▶ **Given data**:
· · · · ·

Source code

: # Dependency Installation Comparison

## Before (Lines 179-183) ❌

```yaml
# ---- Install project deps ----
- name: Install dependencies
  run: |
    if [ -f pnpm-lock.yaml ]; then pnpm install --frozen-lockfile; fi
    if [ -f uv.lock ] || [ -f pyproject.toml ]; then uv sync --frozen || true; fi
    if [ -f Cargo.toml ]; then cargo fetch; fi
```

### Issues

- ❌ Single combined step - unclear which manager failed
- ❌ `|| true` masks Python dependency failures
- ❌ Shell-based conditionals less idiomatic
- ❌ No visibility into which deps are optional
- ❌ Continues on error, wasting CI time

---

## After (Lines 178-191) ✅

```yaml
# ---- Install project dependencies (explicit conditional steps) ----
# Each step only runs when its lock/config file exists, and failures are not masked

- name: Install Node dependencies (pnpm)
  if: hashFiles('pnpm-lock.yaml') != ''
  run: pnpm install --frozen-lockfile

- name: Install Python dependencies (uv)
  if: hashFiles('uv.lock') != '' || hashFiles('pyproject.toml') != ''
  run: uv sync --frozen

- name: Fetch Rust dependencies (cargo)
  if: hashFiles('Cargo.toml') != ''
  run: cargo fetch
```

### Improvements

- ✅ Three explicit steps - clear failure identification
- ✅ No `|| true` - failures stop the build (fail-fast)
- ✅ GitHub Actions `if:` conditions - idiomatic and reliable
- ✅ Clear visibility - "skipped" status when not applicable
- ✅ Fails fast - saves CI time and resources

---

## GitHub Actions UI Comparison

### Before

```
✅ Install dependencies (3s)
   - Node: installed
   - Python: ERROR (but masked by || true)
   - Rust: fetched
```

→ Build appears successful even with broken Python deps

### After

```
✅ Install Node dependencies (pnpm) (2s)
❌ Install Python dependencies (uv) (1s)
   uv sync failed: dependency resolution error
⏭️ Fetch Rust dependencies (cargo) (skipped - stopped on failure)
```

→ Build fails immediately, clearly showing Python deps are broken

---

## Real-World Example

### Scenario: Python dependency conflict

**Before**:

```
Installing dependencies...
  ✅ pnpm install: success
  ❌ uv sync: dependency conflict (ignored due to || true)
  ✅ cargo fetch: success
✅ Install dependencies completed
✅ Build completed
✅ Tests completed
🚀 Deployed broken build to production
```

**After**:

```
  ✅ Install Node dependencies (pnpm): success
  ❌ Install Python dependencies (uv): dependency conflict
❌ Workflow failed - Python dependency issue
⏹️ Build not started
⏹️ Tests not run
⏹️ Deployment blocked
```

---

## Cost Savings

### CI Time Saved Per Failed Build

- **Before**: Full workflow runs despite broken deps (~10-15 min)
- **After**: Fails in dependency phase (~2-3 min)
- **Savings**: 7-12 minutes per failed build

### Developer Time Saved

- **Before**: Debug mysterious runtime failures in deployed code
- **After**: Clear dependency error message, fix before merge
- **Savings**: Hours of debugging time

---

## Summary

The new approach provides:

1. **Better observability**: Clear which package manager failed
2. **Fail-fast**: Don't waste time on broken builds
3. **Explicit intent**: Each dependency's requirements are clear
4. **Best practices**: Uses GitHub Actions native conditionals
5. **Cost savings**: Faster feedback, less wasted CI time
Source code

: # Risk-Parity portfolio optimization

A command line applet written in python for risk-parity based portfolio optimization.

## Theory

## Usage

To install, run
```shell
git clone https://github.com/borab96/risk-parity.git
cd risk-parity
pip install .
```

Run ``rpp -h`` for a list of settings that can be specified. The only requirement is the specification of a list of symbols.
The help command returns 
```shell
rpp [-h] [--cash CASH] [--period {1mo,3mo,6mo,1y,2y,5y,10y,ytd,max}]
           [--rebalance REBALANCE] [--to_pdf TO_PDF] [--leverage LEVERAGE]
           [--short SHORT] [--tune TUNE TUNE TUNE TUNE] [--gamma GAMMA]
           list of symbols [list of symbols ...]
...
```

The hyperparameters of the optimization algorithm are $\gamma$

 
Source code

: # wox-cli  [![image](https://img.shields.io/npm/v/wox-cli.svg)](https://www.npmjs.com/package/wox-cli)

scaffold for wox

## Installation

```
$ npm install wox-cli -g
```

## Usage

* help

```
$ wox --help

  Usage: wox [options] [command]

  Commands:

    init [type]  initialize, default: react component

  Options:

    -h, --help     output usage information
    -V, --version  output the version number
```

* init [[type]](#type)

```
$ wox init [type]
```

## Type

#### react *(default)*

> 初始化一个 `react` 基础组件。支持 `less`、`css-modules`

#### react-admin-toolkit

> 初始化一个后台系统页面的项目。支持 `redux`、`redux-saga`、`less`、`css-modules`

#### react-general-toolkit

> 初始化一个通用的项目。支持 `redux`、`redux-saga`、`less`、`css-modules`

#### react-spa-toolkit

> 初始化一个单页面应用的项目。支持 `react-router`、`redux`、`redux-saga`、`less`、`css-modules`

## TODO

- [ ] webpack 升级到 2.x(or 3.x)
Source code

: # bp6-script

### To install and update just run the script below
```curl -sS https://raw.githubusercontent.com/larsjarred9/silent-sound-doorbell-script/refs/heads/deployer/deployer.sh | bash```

· · · · ·

Using the records above, gather all lines where the string "react" is present.

▶ **The answer**:
    init [type]  initialize, default: react component
#### react *(default)*
> 初始化一个 `react` 基础组件。支持 `less`、`css-modules`
#### react-admin-toolkit
#### react-general-toolkit
#### react-spa-toolkit
> 初始化一个单页面应用的项目。支持 `react-router`、`redux`、`redux-saga`、`less`、`css-modules`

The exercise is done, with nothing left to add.